A Taught-Obesrve-Ask (TOA) Method for Object Detection with Critical Supervision
This addresses the labeling efficiency problem for computer vision researchers and practitioners, representing a novel method for a known bottleneck rather than incremental.
The paper tackles the problem of reducing labeling time for object detection by proposing a critically supervised learning methodology called Taught-Observe-Ask (TOA), which achieves significantly improved performance over weakly supervised methods while requiring only about 3-6% of the labeling time of fully supervised approaches.

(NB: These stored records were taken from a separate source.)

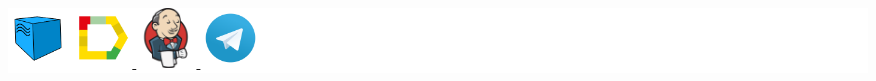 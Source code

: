   <img width="7%" title="Selenoid" src="src/test/resources/icons/Selenoid.svg">
</a>
<a href="https://qameta.io/allure-report/">
  <img width="7%" title="Allure Report" src="src/test/resources/icons/Allure.svg">
</a>
<a href="https://www.jenkins.io/">
  <img width="7%" title="Jenkins" src="src/test/resources/icons/jenkins-original.svg">
</a>
<a href="https://telegram.org/">
  <img width="7%" title="Telegram" src="src/test/resources/icons/Telegram.svg">
</a>
<a href="https://qameta.io/">
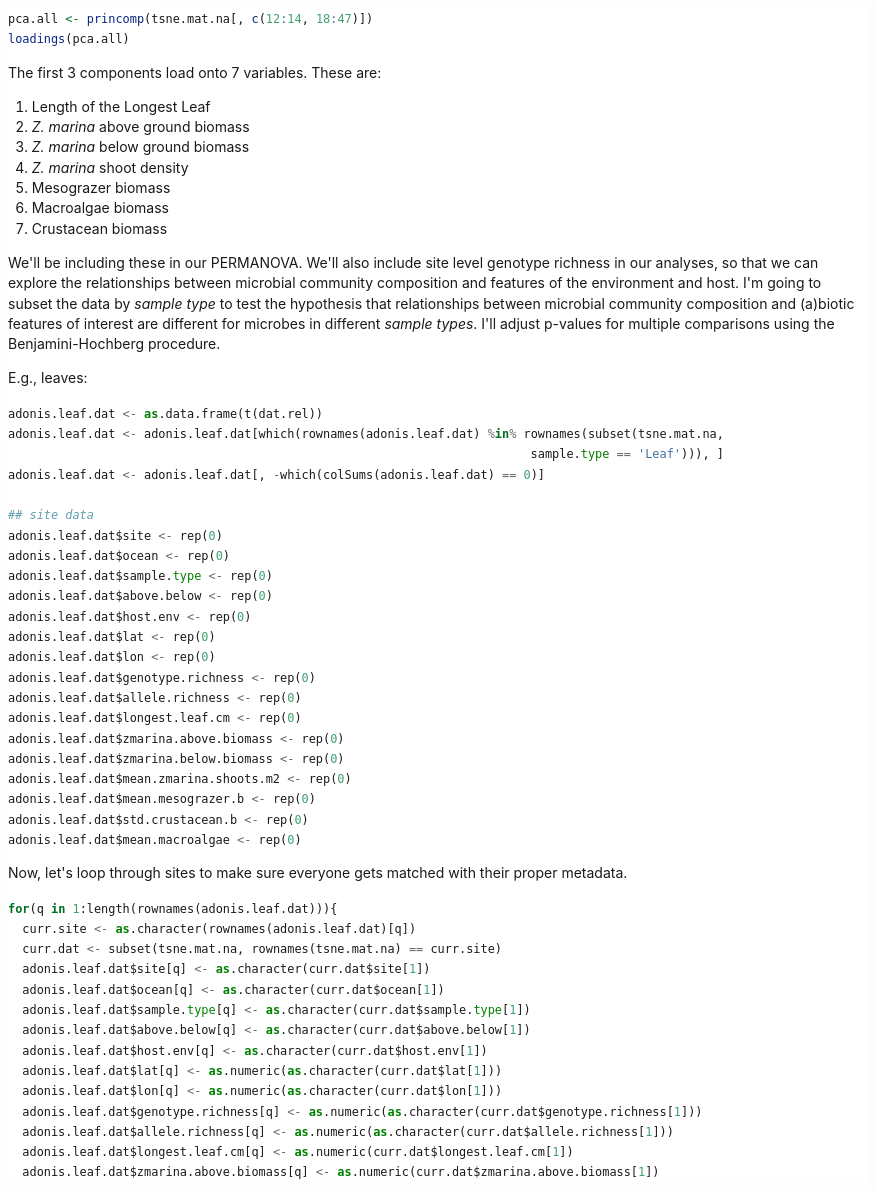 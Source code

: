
 ```r
pca.all <- princomp(tsne.mat.na[, c(12:14, 18:47)])
loadings(pca.all)
```

The first 3 components load onto 7 variables. These are:

1. Length of the Longest Leaf
2. *Z. marina* above ground biomass
3. *Z. marina* below ground biomass
4. *Z. marina* shoot density
5. Mesograzer biomass
6. Macroalgae biomass
7. Crustacean biomass

We'll be including these in our PERMANOVA. We'll also include site level genotype richness in our analyses, so that we can explore the relationships between microbial community composition and features of the environment and host. I'm going to subset the data by *sample type* to test the hypothesis that relationships between microbial community composition and (a)biotic features of interest are different for microbes in different *sample types*. I'll adjust p-values for multiple comparisons using the Benjamini-Hochberg procedure.

E.g., leaves:

```python
adonis.leaf.dat <- as.data.frame(t(dat.rel))
adonis.leaf.dat <- adonis.leaf.dat[which(rownames(adonis.leaf.dat) %in% rownames(subset(tsne.mat.na, 
                                                                         sample.type == 'Leaf'))), ]
adonis.leaf.dat <- adonis.leaf.dat[, -which(colSums(adonis.leaf.dat) == 0)]

## site data
adonis.leaf.dat$site <- rep(0)
adonis.leaf.dat$ocean <- rep(0)
adonis.leaf.dat$sample.type <- rep(0)
adonis.leaf.dat$above.below <- rep(0)
adonis.leaf.dat$host.env <- rep(0)
adonis.leaf.dat$lat <- rep(0)
adonis.leaf.dat$lon <- rep(0)
adonis.leaf.dat$genotype.richness <- rep(0)
adonis.leaf.dat$allele.richness <- rep(0)
adonis.leaf.dat$longest.leaf.cm <- rep(0)
adonis.leaf.dat$zmarina.above.biomass <- rep(0)
adonis.leaf.dat$zmarina.below.biomass <- rep(0)
adonis.leaf.dat$mean.zmarina.shoots.m2 <- rep(0)
adonis.leaf.dat$mean.mesograzer.b <- rep(0)
adonis.leaf.dat$std.crustacean.b <- rep(0)
adonis.leaf.dat$mean.macroalgae <- rep(0)
```

Now, let's loop through sites to make sure everyone gets matched with their proper metadata.

```python
for(q in 1:length(rownames(adonis.leaf.dat))){
  curr.site <- as.character(rownames(adonis.leaf.dat)[q])
  curr.dat <- subset(tsne.mat.na, rownames(tsne.mat.na) == curr.site)
  adonis.leaf.dat$site[q] <- as.character(curr.dat$site[1])
  adonis.leaf.dat$ocean[q] <- as.character(curr.dat$ocean[1])
  adonis.leaf.dat$sample.type[q] <- as.character(curr.dat$sample.type[1])
  adonis.leaf.dat$above.below[q] <- as.character(curr.dat$above.below[1])
  adonis.leaf.dat$host.env[q] <- as.character(curr.dat$host.env[1])
  adonis.leaf.dat$lat[q] <- as.numeric(as.character(curr.dat$lat[1]))
  adonis.leaf.dat$lon[q] <- as.numeric(as.character(curr.dat$lon[1]))
  adonis.leaf.dat$genotype.richness[q] <- as.numeric(as.character(curr.dat$genotype.richness[1]))
  adonis.leaf.dat$allele.richness[q] <- as.numeric(as.character(curr.dat$allele.richness[1]))
  adonis.leaf.dat$longest.leaf.cm[q] <- as.numeric(curr.dat$longest.leaf.cm[1])
  adonis.leaf.dat$zmarina.above.biomass[q] <- as.numeric(curr.dat$zmarina.above.biomass[1])
``` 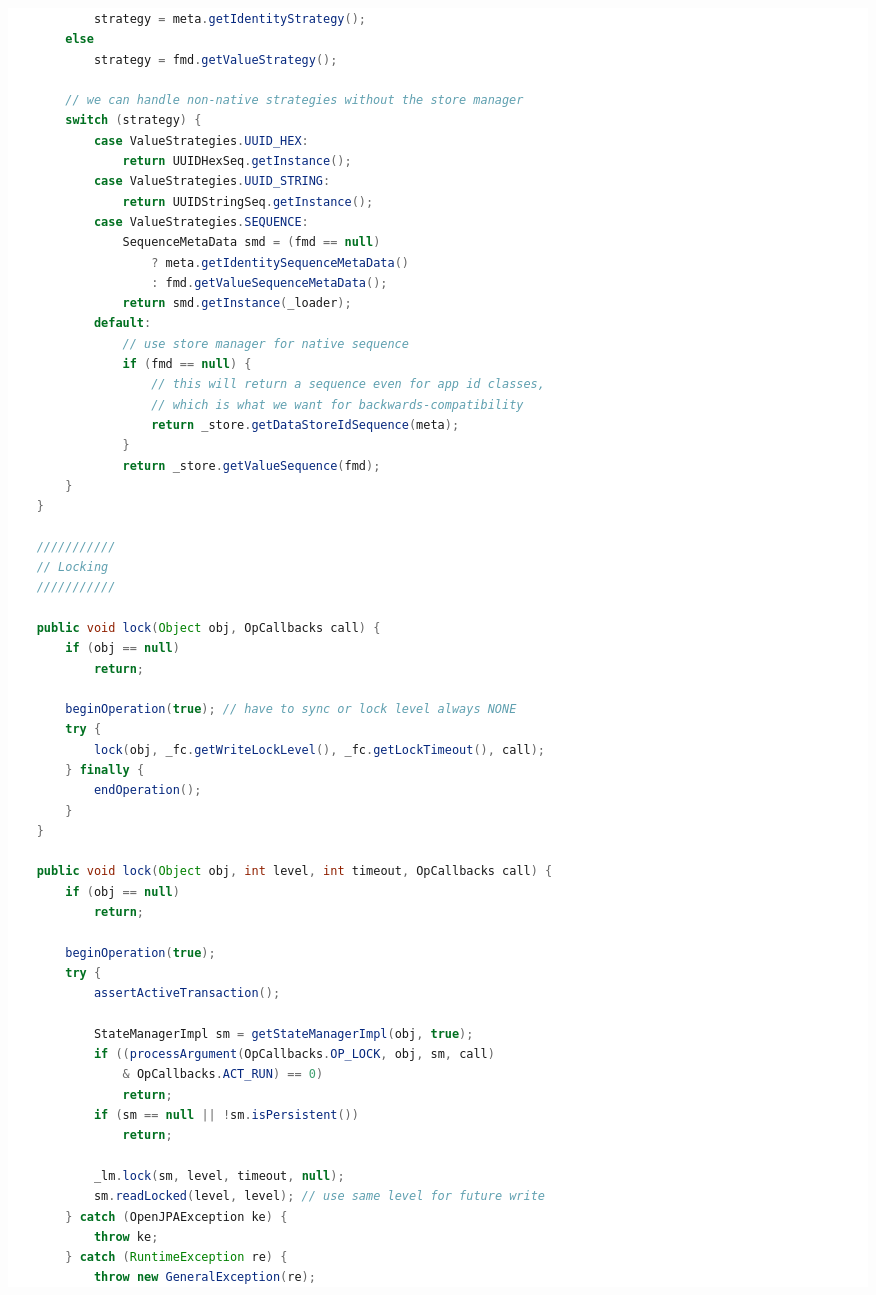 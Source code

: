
 ```java
            strategy = meta.getIdentityStrategy();
        else
            strategy = fmd.getValueStrategy();

        // we can handle non-native strategies without the store manager
        switch (strategy) {
            case ValueStrategies.UUID_HEX:
                return UUIDHexSeq.getInstance();
            case ValueStrategies.UUID_STRING:
                return UUIDStringSeq.getInstance();
            case ValueStrategies.SEQUENCE:
                SequenceMetaData smd = (fmd == null)
                    ? meta.getIdentitySequenceMetaData()
                    : fmd.getValueSequenceMetaData();
                return smd.getInstance(_loader);
            default:
                // use store manager for native sequence
                if (fmd == null) {
                    // this will return a sequence even for app id classes, 
                    // which is what we want for backwards-compatibility
                    return _store.getDataStoreIdSequence(meta);
                }
                return _store.getValueSequence(fmd);
        }
    }

    ///////////
    // Locking
    ///////////

    public void lock(Object obj, OpCallbacks call) {
        if (obj == null)
            return;

        beginOperation(true); // have to sync or lock level always NONE
        try {
            lock(obj, _fc.getWriteLockLevel(), _fc.getLockTimeout(), call);
        } finally {
            endOperation();
        }
    }

    public void lock(Object obj, int level, int timeout, OpCallbacks call) {
        if (obj == null)
            return;

        beginOperation(true);
        try {
            assertActiveTransaction();

            StateManagerImpl sm = getStateManagerImpl(obj, true);
            if ((processArgument(OpCallbacks.OP_LOCK, obj, sm, call)
                & OpCallbacks.ACT_RUN) == 0)
                return;
            if (sm == null || !sm.isPersistent())
                return;

            _lm.lock(sm, level, timeout, null);
            sm.readLocked(level, level); // use same level for future write
        } catch (OpenJPAException ke) {
            throw ke;
        } catch (RuntimeException re) {
            throw new GeneralException(re);
``` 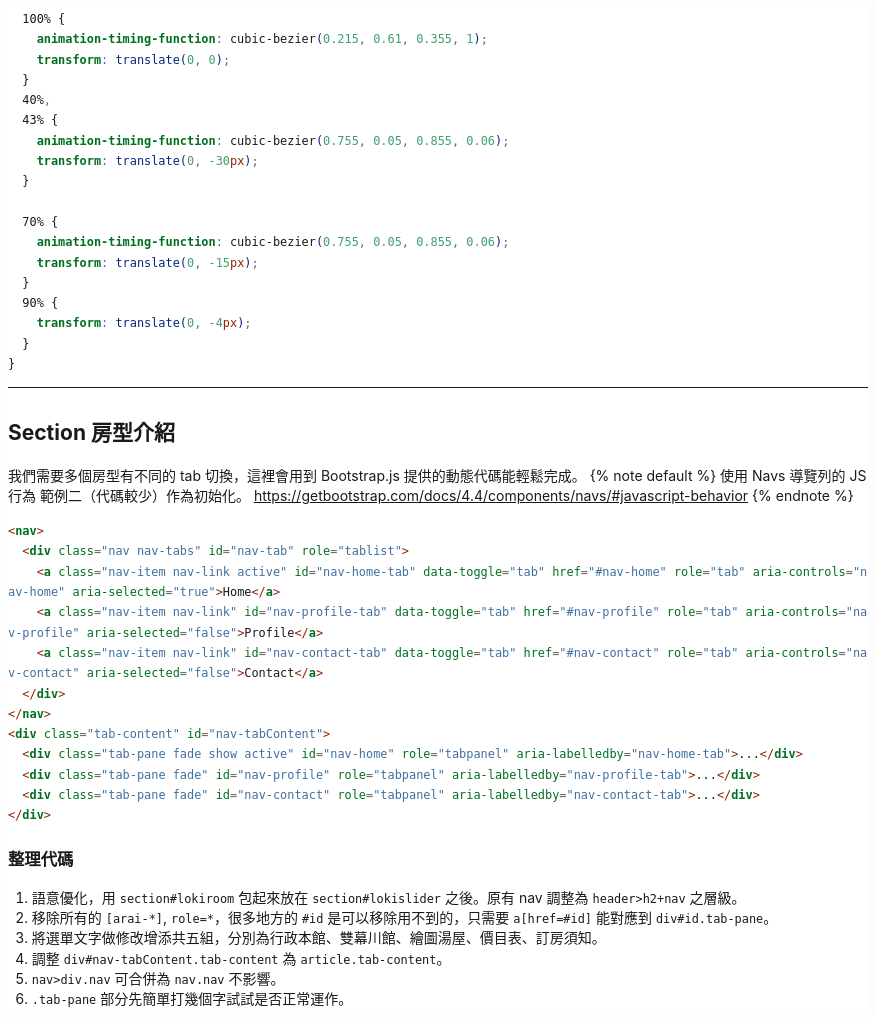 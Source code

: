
 ```css custom.css
  100% {
    animation-timing-function: cubic-bezier(0.215, 0.61, 0.355, 1);
    transform: translate(0, 0);
  }
  40%,
  43% {
    animation-timing-function: cubic-bezier(0.755, 0.05, 0.855, 0.06);
    transform: translate(0, -30px);
  }

  70% {
    animation-timing-function: cubic-bezier(0.755, 0.05, 0.855, 0.06);
    transform: translate(0, -15px);
  }
  90% {
    transform: translate(0, -4px);
  }
}
```
---
## Section 房型介紹
我們需要多個房型有不同的 tab 切換，這裡會用到 Bootstrap.js 提供的動態代碼能輕鬆完成。
{% note default %}
使用 Navs 導覽列的 JS 行為 範例二（代碼較少）作為初始化。
https://getbootstrap.com/docs/4.4/components/navs/#javascript-behavior
{% endnote %}
```html 未修改
<nav>
  <div class="nav nav-tabs" id="nav-tab" role="tablist">
    <a class="nav-item nav-link active" id="nav-home-tab" data-toggle="tab" href="#nav-home" role="tab" aria-controls="nav-home" aria-selected="true">Home</a>
    <a class="nav-item nav-link" id="nav-profile-tab" data-toggle="tab" href="#nav-profile" role="tab" aria-controls="nav-profile" aria-selected="false">Profile</a>
    <a class="nav-item nav-link" id="nav-contact-tab" data-toggle="tab" href="#nav-contact" role="tab" aria-controls="nav-contact" aria-selected="false">Contact</a>
  </div>
</nav>
<div class="tab-content" id="nav-tabContent">
  <div class="tab-pane fade show active" id="nav-home" role="tabpanel" aria-labelledby="nav-home-tab">...</div>
  <div class="tab-pane fade" id="nav-profile" role="tabpanel" aria-labelledby="nav-profile-tab">...</div>
  <div class="tab-pane fade" id="nav-contact" role="tabpanel" aria-labelledby="nav-contact-tab">...</div>
</div>
```
### 整理代碼
1. 語意優化，用 `section#lokiroom` 包起來放在 `section#lokislider` 之後。原有 nav 調整為 `header>h2+nav` 之層級。
2. 移除所有的 `[arai-*]`, `role=*`，很多地方的 `#id` 是可以移除用不到的，只需要 `a[href=#id]` 能對應到 `div#id.tab-pane`。
3. 將選單文字做修改增添共五組，分別為行政本館、雙幕川館、繪圖湯屋、價目表、訂房須知。
4. 調整 `div#nav-tabContent.tab-content` 為 `article.tab-content`。
5. `nav>div.nav` 可合併為 `nav.nav` 不影響。
5. `.tab-pane` 部分先簡單打幾個字試試是否正常運作。
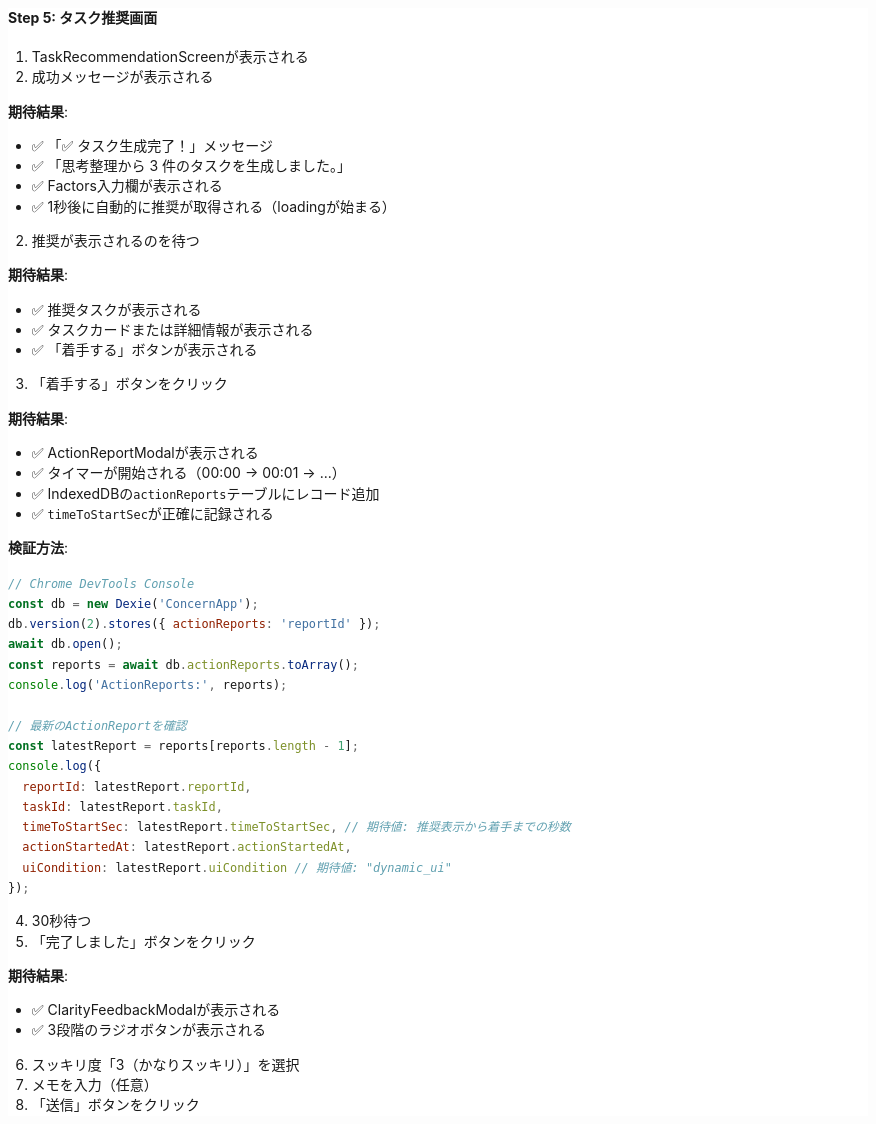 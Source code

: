 #### Step 5: タスク推奨画面

1. TaskRecommendationScreenが表示される
2. 成功メッセージが表示される

**期待結果**:
- ✅ 「✅ タスク生成完了！」メッセージ
- ✅ 「思考整理から 3 件のタスクを生成しました。」
- ✅ Factors入力欄が表示される
- ✅ 1秒後に自動的に推奨が取得される（loadingが始まる）

2. 推奨が表示されるのを待つ

**期待結果**:
- ✅ 推奨タスクが表示される
- ✅ タスクカードまたは詳細情報が表示される
- ✅ 「着手する」ボタンが表示される

3. 「着手する」ボタンをクリック

**期待結果**:
- ✅ ActionReportModalが表示される
- ✅ タイマーが開始される（00:00 → 00:01 → ...）
- ✅ IndexedDBの`actionReports`テーブルにレコード追加
- ✅ `timeToStartSec`が正確に記録される

**検証方法**:
```javascript
// Chrome DevTools Console
const db = new Dexie('ConcernApp');
db.version(2).stores({ actionReports: 'reportId' });
await db.open();
const reports = await db.actionReports.toArray();
console.log('ActionReports:', reports);

// 最新のActionReportを確認
const latestReport = reports[reports.length - 1];
console.log({
  reportId: latestReport.reportId,
  taskId: latestReport.taskId,
  timeToStartSec: latestReport.timeToStartSec, // 期待値: 推奨表示から着手までの秒数
  actionStartedAt: latestReport.actionStartedAt,
  uiCondition: latestReport.uiCondition // 期待値: "dynamic_ui"
});
```

4. 30秒待つ
5. 「完了しました」ボタンをクリック

**期待結果**:
- ✅ ClarityFeedbackModalが表示される
- ✅ 3段階のラジオボタンが表示される

6. スッキリ度「3（かなりスッキリ）」を選択
7. メモを入力（任意）
8. 「送信」ボタンをクリック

Being inspired by child's learning experience - taught first and followed by observation and questioning, we investigate a critically supervised learning methodology for object detection in this work. Specifically, we propose a taught-observe-ask (TOA) method that consists of several novel components such as negative object proposal, critical example mining, and machine-guided question-answer (QA) labeling. To consider labeling time and performance jointly, new evaluation methods are developed to compare the performance of the TOA method, with the fully and weakly supervised learning methods. Extensive experiments are conducted on the PASCAL VOC and the Caltech benchmark datasets. The TOA method provides significantly improved performance of weakly supervision yet demands only about 3-6% of labeling time of full supervision. The effectiveness of each novel component is also analyzed.